Provide the entries once more, identical in every word.

Collected data
= = = = = = =
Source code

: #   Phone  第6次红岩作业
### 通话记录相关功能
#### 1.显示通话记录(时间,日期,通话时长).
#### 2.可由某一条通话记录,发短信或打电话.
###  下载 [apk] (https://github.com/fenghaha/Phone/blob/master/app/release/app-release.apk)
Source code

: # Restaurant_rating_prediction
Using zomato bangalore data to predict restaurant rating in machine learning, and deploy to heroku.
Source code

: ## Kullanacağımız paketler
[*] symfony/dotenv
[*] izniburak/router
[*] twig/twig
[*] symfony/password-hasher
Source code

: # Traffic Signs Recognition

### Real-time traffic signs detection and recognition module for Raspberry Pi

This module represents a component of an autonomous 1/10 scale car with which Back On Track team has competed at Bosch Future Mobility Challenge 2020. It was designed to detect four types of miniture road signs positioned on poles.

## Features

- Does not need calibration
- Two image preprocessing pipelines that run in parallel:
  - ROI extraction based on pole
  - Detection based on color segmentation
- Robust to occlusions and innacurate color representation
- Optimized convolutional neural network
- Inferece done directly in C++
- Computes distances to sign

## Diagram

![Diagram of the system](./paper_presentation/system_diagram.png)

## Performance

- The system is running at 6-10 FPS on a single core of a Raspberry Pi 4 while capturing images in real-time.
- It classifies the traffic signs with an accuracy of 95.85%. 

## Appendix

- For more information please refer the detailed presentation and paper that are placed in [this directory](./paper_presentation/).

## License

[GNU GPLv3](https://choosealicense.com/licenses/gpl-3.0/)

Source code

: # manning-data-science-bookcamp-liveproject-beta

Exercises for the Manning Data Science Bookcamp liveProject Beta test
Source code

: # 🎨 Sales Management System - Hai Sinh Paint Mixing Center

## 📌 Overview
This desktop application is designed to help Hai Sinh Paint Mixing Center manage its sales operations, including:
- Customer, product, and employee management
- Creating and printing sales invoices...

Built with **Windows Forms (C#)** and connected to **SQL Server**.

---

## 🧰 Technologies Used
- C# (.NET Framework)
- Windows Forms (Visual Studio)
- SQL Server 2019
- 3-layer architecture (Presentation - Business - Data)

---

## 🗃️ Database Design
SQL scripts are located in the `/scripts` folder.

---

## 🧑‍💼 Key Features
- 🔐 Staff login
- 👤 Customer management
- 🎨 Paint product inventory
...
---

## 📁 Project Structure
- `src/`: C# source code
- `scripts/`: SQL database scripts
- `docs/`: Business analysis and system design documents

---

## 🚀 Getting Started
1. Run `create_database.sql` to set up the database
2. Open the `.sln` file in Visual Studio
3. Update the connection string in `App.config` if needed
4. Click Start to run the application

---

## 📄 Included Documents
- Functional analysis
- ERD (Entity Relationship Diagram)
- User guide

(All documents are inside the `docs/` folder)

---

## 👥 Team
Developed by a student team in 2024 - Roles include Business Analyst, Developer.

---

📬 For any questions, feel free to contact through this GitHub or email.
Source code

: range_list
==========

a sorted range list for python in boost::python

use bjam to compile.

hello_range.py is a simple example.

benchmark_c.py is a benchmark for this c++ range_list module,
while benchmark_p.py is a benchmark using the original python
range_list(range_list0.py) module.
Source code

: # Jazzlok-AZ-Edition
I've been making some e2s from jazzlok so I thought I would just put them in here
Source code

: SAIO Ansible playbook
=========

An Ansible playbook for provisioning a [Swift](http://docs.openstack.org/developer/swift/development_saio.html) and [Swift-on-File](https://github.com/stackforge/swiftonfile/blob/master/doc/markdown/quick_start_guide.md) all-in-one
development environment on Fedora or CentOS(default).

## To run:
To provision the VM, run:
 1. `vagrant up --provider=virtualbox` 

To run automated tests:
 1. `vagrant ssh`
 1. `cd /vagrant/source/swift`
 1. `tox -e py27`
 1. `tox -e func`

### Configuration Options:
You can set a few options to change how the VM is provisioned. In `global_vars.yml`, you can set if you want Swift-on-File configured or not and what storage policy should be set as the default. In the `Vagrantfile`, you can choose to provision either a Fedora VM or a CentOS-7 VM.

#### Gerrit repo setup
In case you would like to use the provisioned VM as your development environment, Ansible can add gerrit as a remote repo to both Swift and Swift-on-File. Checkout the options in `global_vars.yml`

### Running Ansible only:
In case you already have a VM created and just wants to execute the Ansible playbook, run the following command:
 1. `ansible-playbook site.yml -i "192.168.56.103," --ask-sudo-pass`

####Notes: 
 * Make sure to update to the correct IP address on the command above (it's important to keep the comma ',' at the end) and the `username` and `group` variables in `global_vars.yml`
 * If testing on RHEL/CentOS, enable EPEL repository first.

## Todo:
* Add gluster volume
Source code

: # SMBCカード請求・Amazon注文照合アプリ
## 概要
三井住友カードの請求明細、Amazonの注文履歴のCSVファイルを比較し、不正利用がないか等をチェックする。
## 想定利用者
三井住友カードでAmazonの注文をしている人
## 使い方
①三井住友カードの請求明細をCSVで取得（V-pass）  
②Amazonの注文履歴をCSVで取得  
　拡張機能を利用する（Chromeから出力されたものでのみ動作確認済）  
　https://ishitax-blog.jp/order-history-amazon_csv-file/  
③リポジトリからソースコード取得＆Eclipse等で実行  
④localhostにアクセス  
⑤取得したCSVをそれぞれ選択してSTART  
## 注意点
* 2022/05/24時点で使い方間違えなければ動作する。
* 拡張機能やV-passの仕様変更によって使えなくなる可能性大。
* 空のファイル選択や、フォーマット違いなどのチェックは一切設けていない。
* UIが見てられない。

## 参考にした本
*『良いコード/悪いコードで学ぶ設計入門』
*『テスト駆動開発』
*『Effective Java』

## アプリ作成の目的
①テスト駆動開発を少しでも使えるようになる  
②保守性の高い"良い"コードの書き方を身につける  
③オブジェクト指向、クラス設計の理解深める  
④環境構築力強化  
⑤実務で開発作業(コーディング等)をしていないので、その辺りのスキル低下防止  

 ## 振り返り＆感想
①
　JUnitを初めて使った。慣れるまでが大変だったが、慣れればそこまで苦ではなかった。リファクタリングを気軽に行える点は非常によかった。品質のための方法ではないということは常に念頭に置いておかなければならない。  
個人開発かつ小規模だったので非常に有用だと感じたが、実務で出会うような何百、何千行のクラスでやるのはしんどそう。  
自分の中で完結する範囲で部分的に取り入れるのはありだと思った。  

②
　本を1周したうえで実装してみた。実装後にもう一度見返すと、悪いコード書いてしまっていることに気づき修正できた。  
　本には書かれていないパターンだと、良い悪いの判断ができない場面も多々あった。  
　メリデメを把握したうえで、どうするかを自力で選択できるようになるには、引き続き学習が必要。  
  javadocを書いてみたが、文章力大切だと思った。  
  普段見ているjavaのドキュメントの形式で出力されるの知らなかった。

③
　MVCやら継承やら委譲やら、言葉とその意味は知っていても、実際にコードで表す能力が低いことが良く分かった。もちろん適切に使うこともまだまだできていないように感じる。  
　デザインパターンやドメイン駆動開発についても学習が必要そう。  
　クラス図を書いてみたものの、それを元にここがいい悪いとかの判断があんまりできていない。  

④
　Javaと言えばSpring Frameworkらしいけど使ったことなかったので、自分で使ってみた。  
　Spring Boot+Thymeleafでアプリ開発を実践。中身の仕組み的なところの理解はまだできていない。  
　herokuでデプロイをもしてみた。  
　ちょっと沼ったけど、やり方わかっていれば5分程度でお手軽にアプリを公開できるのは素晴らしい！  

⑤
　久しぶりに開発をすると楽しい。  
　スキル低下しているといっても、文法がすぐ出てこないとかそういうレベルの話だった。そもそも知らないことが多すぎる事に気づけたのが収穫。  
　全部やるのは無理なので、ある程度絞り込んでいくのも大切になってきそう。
= = = = = = =
Response to this task -
Source code

: #   Phone  第6次红岩作业
### 通话记录相关功能
#### 1.显示通话记录(时间,日期,通话时长).
#### 2.可由某一条通话记录,发短信或打电话.
###  下载 [apk] (https://github.com/fenghaha/Phone/blob/master/app/release/app-release.apk)
Source code

: # Restaurant_rating_prediction
Using zomato bangalore data to predict restaurant rating in machine learning, and deploy to heroku.
Source code

: ## Kullanacağımız paketler
[*] symfony/dotenv
[*] izniburak/router
[*] twig/twig
[*] symfony/password-hasher
Source code

: # Traffic Signs Recognition

### Real-time traffic signs detection and recognition module for Raspberry Pi

This module represents a component of an autonomous 1/10 scale car with which Back On Track team has competed at Bosch Future Mobility Challenge 2020. It was designed to detect four types of miniture road signs positioned on poles.

## Features

- Does not need calibration
- Two image preprocessing pipelines that run in parallel:
  - ROI extraction based on pole
  - Detection based on color segmentation
- Robust to occlusions and innacurate color representation
- Optimized convolutional neural network
- Inferece done directly in C++
- Computes distances to sign

## Diagram

![Diagram of the system](./paper_presentation/system_diagram.png)

## Performance

- The system is running at 6-10 FPS on a single core of a Raspberry Pi 4 while capturing images in real-time.
- It classifies the traffic signs with an accuracy of 95.85%. 

## Appendix

- For more information please refer the detailed presentation and paper that are placed in [this directory](./paper_presentation/).

## License

[GNU GPLv3](https://choosealicense.com/licenses/gpl-3.0/)

Source code

: # manning-data-science-bookcamp-liveproject-beta

Exercises for the Manning Data Science Bookcamp liveProject Beta test
Source code

: # 🎨 Sales Management System - Hai Sinh Paint Mixing Center

## 📌 Overview
This desktop application is designed to help Hai Sinh Paint Mixing Center manage its sales operations, including:
- Customer, product, and employee management
- Creating and printing sales invoices...

Built with **Windows Forms (C#)** and connected to **SQL Server**.

---

## 🧰 Technologies Used
- C# (.NET Framework)
- Windows Forms (Visual Studio)
- SQL Server 2019
- 3-layer architecture (Presentation - Business - Data)

---

## 🗃️ Database Design
SQL scripts are located in the `/scripts` folder.

---

## 🧑‍💼 Key Features
- 🔐 Staff login
- 👤 Customer management
- 🎨 Paint product inventory
...
---

## 📁 Project Structure
- `src/`: C# source code
- `scripts/`: SQL database scripts
- `docs/`: Business analysis and system design documents

---

## 🚀 Getting Started
1. Run `create_database.sql` to set up the database
2. Open the `.sln` file in Visual Studio
3. Update the connection string in `App.config` if needed
4. Click Start to run the application

---

## 📄 Included Documents
- Functional analysis
- ERD (Entity Relationship Diagram)
- User guide

(All documents are inside the `docs/` folder)

---

## 👥 Team
Developed by a student team in 2024 - Roles include Business Analyst, Developer.

---

📬 For any questions, feel free to contact through this GitHub or email.
Source code

: range_list
==========

a sorted range list for python in boost::python

use bjam to compile.

hello_range.py is a simple example.

benchmark_c.py is a benchmark for this c++ range_list module,
while benchmark_p.py is a benchmark using the original python
range_list(range_list0.py) module.
Source code

: # Jazzlok-AZ-Edition
I've been making some e2s from jazzlok so I thought I would just put them in here
Source code

: SAIO Ansible playbook
=========

An Ansible playbook for provisioning a [Swift](http://docs.openstack.org/developer/swift/development_saio.html) and [Swift-on-File](https://github.com/stackforge/swiftonfile/blob/master/doc/markdown/quick_start_guide.md) all-in-one
development environment on Fedora or CentOS(default).

## To run:
To provision the VM, run:
 1. `vagrant up --provider=virtualbox` 

To run automated tests:
 1. `vagrant ssh`
 1. `cd /vagrant/source/swift`
 1. `tox -e py27`
 1. `tox -e func`

### Configuration Options:
You can set a few options to change how the VM is provisioned. In `global_vars.yml`, you can set if you want Swift-on-File configured or not and what storage policy should be set as the default. In the `Vagrantfile`, you can choose to provision either a Fedora VM or a CentOS-7 VM.

#### Gerrit repo setup
In case you would like to use the provisioned VM as your development environment, Ansible can add gerrit as a remote repo to both Swift and Swift-on-File. Checkout the options in `global_vars.yml`

### Running Ansible only:
In case you already have a VM created and just wants to execute the Ansible playbook, run the following command:
 1. `ansible-playbook site.yml -i "192.168.56.103," --ask-sudo-pass`

####Notes: 
 * Make sure to update to the correct IP address on the command above (it's important to keep the comma ',' at the end) and the `username` and `group` variables in `global_vars.yml`
 * If testing on RHEL/CentOS, enable EPEL repository first.

## Todo:
* Add gluster volume
Source code

: # SMBCカード請求・Amazon注文照合アプリ
## 概要
三井住友カードの請求明細、Amazonの注文履歴のCSVファイルを比較し、不正利用がないか等をチェックする。
## 想定利用者
三井住友カードでAmazonの注文をしている人
## 使い方
①三井住友カードの請求明細をCSVで取得（V-pass）  
②Amazonの注文履歴をCSVで取得  
　拡張機能を利用する（Chromeから出力されたものでのみ動作確認済）  
　https://ishitax-blog.jp/order-history-amazon_csv-file/  
③リポジトリからソースコード取得＆Eclipse等で実行  
④localhostにアクセス  
⑤取得したCSVをそれぞれ選択してSTART  
## 注意点
* 2022/05/24時点で使い方間違えなければ動作する。
* 拡張機能やV-passの仕様変更によって使えなくなる可能性大。
* 空のファイル選択や、フォーマット違いなどのチェックは一切設けていない。
* UIが見てられない。

## 参考にした本
*『良いコード/悪いコードで学ぶ設計入門』
*『テスト駆動開発』
*『Effective Java』

## アプリ作成の目的
①テスト駆動開発を少しでも使えるようになる  
②保守性の高い"良い"コードの書き方を身につける  
③オブジェクト指向、クラス設計の理解深める  
④環境構築力強化  
⑤実務で開発作業(コーディング等)をしていないので、その辺りのスキル低下防止  

 ## 振り返り＆感想
①
　JUnitを初めて使った。慣れるまでが大変だったが、慣れればそこまで苦ではなかった。リファクタリングを気軽に行える点は非常によかった。品質のための方法ではないということは常に念頭に置いておかなければならない。  
個人開発かつ小規模だったので非常に有用だと感じたが、実務で出会うような何百、何千行のクラスでやるのはしんどそう。  
自分の中で完結する範囲で部分的に取り入れるのはありだと思った。  

②
　本を1周したうえで実装してみた。実装後にもう一度見返すと、悪いコード書いてしまっていることに気づき修正できた。  
　本には書かれていないパターンだと、良い悪いの判断ができない場面も多々あった。  
　メリデメを把握したうえで、どうするかを自力で選択できるようになるには、引き続き学習が必要。  
  javadocを書いてみたが、文章力大切だと思った。  
  普段見ているjavaのドキュメントの形式で出力されるの知らなかった。

③
　MVCやら継承やら委譲やら、言葉とその意味は知っていても、実際にコードで表す能力が低いことが良く分かった。もちろん適切に使うこともまだまだできていないように感じる。  
　デザインパターンやドメイン駆動開発についても学習が必要そう。  
　クラス図を書いてみたものの、それを元にここがいい悪いとかの判断があんまりできていない。  

④
　Javaと言えばSpring Frameworkらしいけど使ったことなかったので、自分で使ってみた。  
　Spring Boot+Thymeleafでアプリ開発を実践。中身の仕組み的なところの理解はまだできていない。  
　herokuでデプロイをもしてみた。  
　ちょっと沼ったけど、やり方わかっていれば5分程度でお手軽にアプリを公開できるのは素晴らしい！  

⑤
　久しぶりに開発をすると楽しい。  
　スキル低下しているといっても、文法がすぐ出てこないとかそういうレベルの話だった。そもそも知らないことが多すぎる事に気づけたのが収穫。  
　全部やるのは無理なので、ある程度絞り込んでいくのも大切になってきそう。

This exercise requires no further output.